(Problem to solve):
Go through the entries below and pick out every line with "will".

[Exercise material — start]

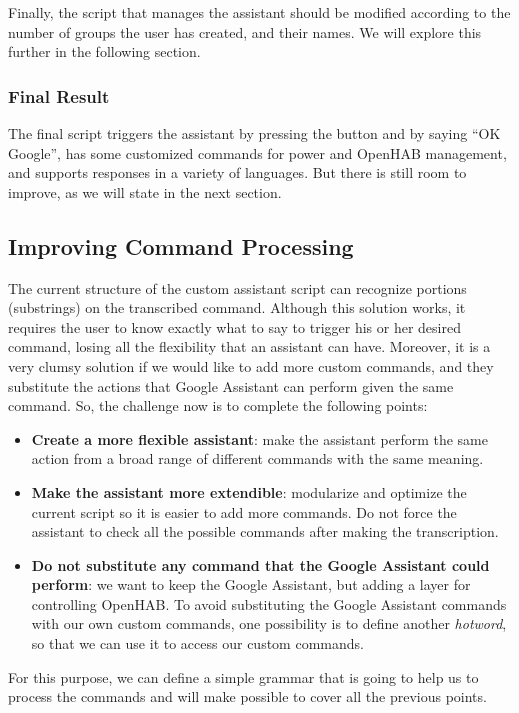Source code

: Finally, the script that manages the assistant should be modified according to the number of groups the user has created, and their
names. We will explore this further in the following section.

\subsubsection{Final Result}
The final script triggers the assistant by pressing the button and by saying “OK Google”, has some customized commands for power
and OpenHAB management, and supports responses in a variety of languages. But there is still room to improve, as we will state in the
next section.

\subsection{Improving Command Processing}
The current structure of the custom assistant script can recognize portions (substrings) on the transcribed command. Although this
solution works, it requires the user to know exactly what to say to trigger his or her desired command, losing all the flexibility
that an assistant can have. Moreover, it is a very clumsy solution if we would like to add more custom commands, and they substitute
the actions that Google Assistant can perform given the same command. So, the challenge now is to complete the following points:
\begin{itemize}
	\item \textbf{Create a more flexible assistant}: make the assistant perform the same action from a broad range of different
	commands with the same meaning.
	\item \textbf{Make the assistant more extendible}: modularize and optimize the current script so it is easier to add more commands.
	Do not force the assistant to check all the possible commands after making the transcription.
	\item \textbf{Do not substitute any command that the Google Assistant could perform}: we want to keep the Google Assistant, but
	adding a layer for controlling OpenHAB. To avoid substituting the Google Assistant commands with our own custom commands,
	one possibility is to define another \textit{hotword}, so that we can use it to access our custom commands.
\end{itemize}

For this purpose, we can define a simple grammar that is going to help us to process the commands and will make possible to cover
all the previous points.

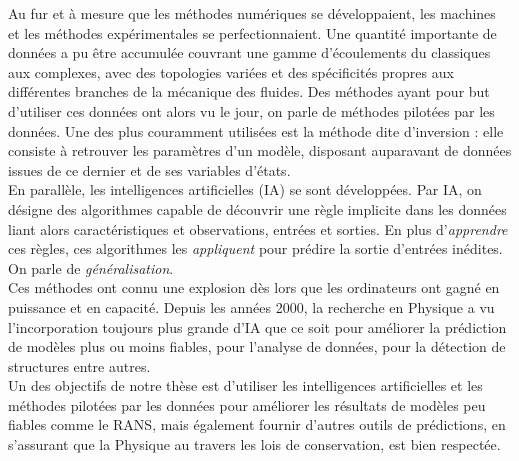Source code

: \documentclass[a4paper,12pt]{article}
\numberwithin{equation}{section} %
\begin{document}
\noindent Au fur et à mesure que les méthodes numériques se développaient, les machines et les méthodes expérimentales se perfectionnaient. Une quantité importante de données a pu être accumulée couvrant une gamme d'écoulements du classiques aux complexes, avec des topologies variées et des spécificités propres aux différentes branches de la mécanique des fluides. Des méthodes ayant pour but d'utiliser ces données ont alors vu le jour, on parle de méthodes pilotées par les données. Une des plus couramment utilisées est la méthode dite d'inversion : elle consiste à retrouver les paramètres d'un modèle, disposant auparavant de données issues de ce dernier et de ses variables d'états. \\

\noindent En parallèle, les intelligences artificielles (IA) se sont développées.
 Par IA, on désigne des algorithmes capable de découvrir une règle implicite dans les données liant alors caractéristiques et observations, entrées et sorties. En plus d'\textit{apprendre} ces règles, ces algorithmes les \textit{appliquent} pour prédire la sortie d'entrées inédites. On parle de \textit{généralisation}.\\
Ces méthodes ont connu une explosion dès lors que les ordinateurs ont gagné en puissance et en capacité. Depuis les années 2000, la recherche en Physique a vu l'incorporation toujours plus grande d'IA que ce soit pour améliorer la prédiction de modèles plus ou moins fiables, pour l'analyse de données, pour la détection de structures entre autres. \\

\noindent Un des objectifs de notre thèse est d'utiliser les intelligences artificielles et les méthodes pilotées par les données pour améliorer les résultats de modèles peu fiables comme le RANS, mais également fournir d'autres outils de prédictions, en s'assurant que la Physique au travers les lois de conservation, est bien respectée.

\end{document}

[Exercise material — finish]

(Answer box):
names. We will explore this further in the following section.
and OpenHAB management, and supports responses in a variety of languages. But there is still room to improve, as we will state in the
For this purpose, we can define a simple grammar that is going to help us to process the commands and will make possible to cover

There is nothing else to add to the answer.